TASK BRIEF: Give back the entries exactly as they read, leaving each image out.

MATERIALS PROVIDED:
+ + + + + + +
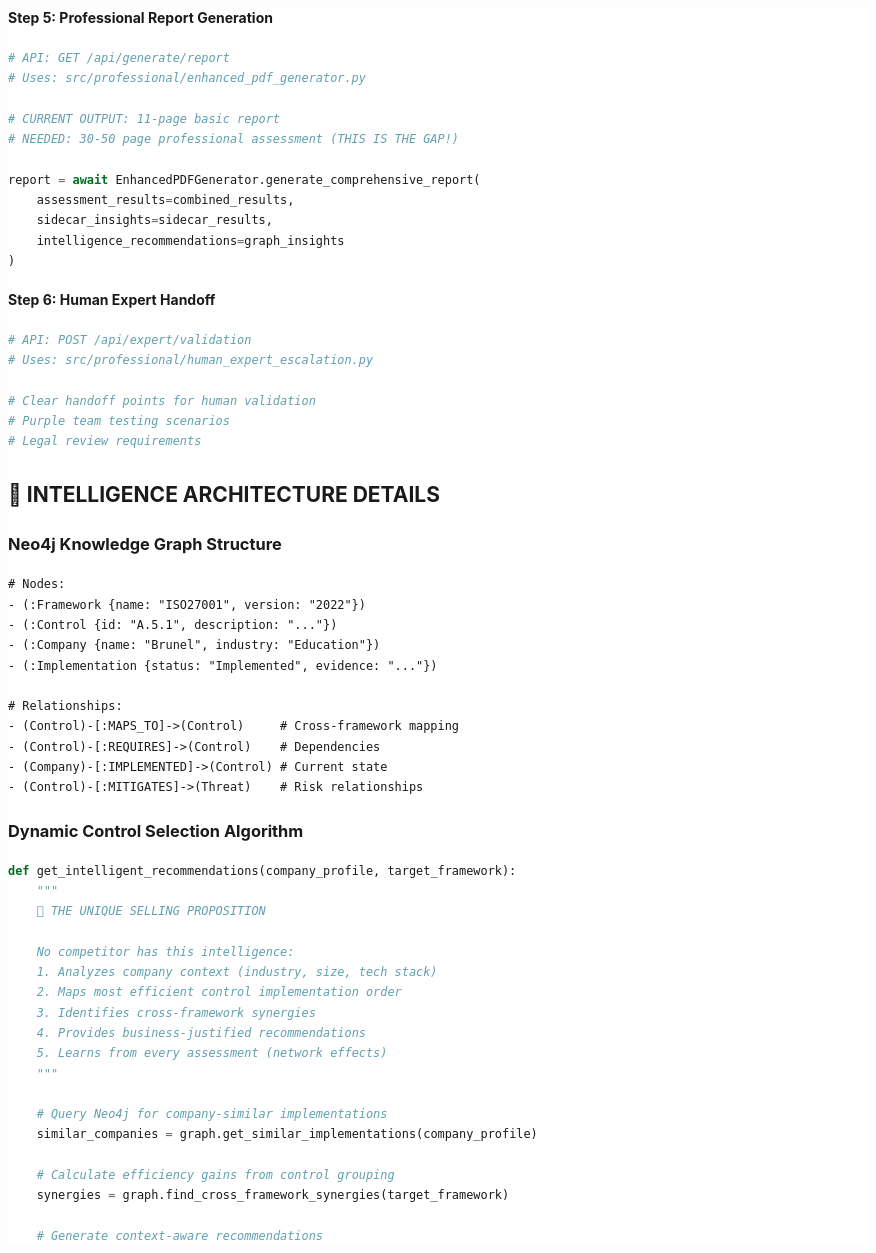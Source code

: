 #### **Step 5: Professional Report Generation**
```python
# API: GET /api/generate/report
# Uses: src/professional/enhanced_pdf_generator.py

# CURRENT OUTPUT: 11-page basic report
# NEEDED: 30-50 page professional assessment (THIS IS THE GAP!)

report = await EnhancedPDFGenerator.generate_comprehensive_report(
    assessment_results=combined_results,
    sidecar_insights=sidecar_results,
    intelligence_recommendations=graph_insights
)
```

#### **Step 6: Human Expert Handoff**
```python
# API: POST /api/expert/validation
# Uses: src/professional/human_expert_escalation.py

# Clear handoff points for human validation
# Purple team testing scenarios
# Legal review requirements
```

## 🧠 **INTELLIGENCE ARCHITECTURE DETAILS**

### **Neo4j Knowledge Graph Structure**
```cypher
# Nodes:
- (:Framework {name: "ISO27001", version: "2022"})
- (:Control {id: "A.5.1", description: "..."})
- (:Company {name: "Brunel", industry: "Education"})
- (:Implementation {status: "Implemented", evidence: "..."})

# Relationships:
- (Control)-[:MAPS_TO]->(Control)     # Cross-framework mapping
- (Control)-[:REQUIRES]->(Control)    # Dependencies
- (Company)-[:IMPLEMENTED]->(Control) # Current state
- (Control)-[:MITIGATES]->(Threat)    # Risk relationships
```

### **Dynamic Control Selection Algorithm**
```python
def get_intelligent_recommendations(company_profile, target_framework):
    """
    🎯 THE UNIQUE SELLING PROPOSITION
    
    No competitor has this intelligence:
    1. Analyzes company context (industry, size, tech stack)
    2. Maps most efficient control implementation order
    3. Identifies cross-framework synergies 
    4. Provides business-justified recommendations
    5. Learns from every assessment (network effects)
    """
    
    # Query Neo4j for company-similar implementations
    similar_companies = graph.get_similar_implementations(company_profile)
    
    # Calculate efficiency gains from control grouping
    synergies = graph.find_cross_framework_synergies(target_framework)
    
    # Generate context-aware recommendations
```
+ + + + + + +
EXPECTED ANSWER:
Source code

: #### **Step 5: Professional Report Generation**
```python
# API: GET /api/generate/report
# Uses: src/professional/enhanced_pdf_generator.py

# CURRENT OUTPUT: 11-page basic report
# NEEDED: 30-50 page professional assessment (THIS IS THE GAP!)

report = await EnhancedPDFGenerator.generate_comprehensive_report(
    assessment_results=combined_results,
    sidecar_insights=sidecar_results,
    intelligence_recommendations=graph_insights
)
```

#### **Step 6: Human Expert Handoff**
```python
# API: POST /api/expert/validation
# Uses: src/professional/human_expert_escalation.py

# Clear handoff points for human validation
# Purple team testing scenarios
# Legal review requirements
```

## 🧠 **INTELLIGENCE ARCHITECTURE DETAILS**

### **Neo4j Knowledge Graph Structure**
```cypher
# Nodes:
- (:Framework {name: "ISO27001", version: "2022"})
- (:Control {id: "A.5.1", description: "..."})
- (:Company {name: "Brunel", industry: "Education"})
- (:Implementation {status: "Implemented", evidence: "..."})

# Relationships:
- (Control)-[:MAPS_TO]->(Control)     # Cross-framework mapping
- (Control)-[:REQUIRES]->(Control)    # Dependencies
- (Company)-[:IMPLEMENTED]->(Control) # Current state
- (Control)-[:MITIGATES]->(Threat)    # Risk relationships
```

### **Dynamic Control Selection Algorithm**
```python
def get_intelligent_recommendations(company_profile, target_framework):
    """
    🎯 THE UNIQUE SELLING PROPOSITION
    
    No competitor has this intelligence:
    1. Analyzes company context (industry, size, tech stack)
    2. Maps most efficient control implementation order
    3. Identifies cross-framework synergies 
    4. Provides business-justified recommendations
    5. Learns from every assessment (network effects)
    """
    
    # Query Neo4j for company-similar implementations
    similar_companies = graph.get_similar_implementations(company_profile)
    
    # Calculate efficiency gains from control grouping
    synergies = graph.find_cross_framework_synergies(target_framework)
    
    # Generate context-aware recommendations
```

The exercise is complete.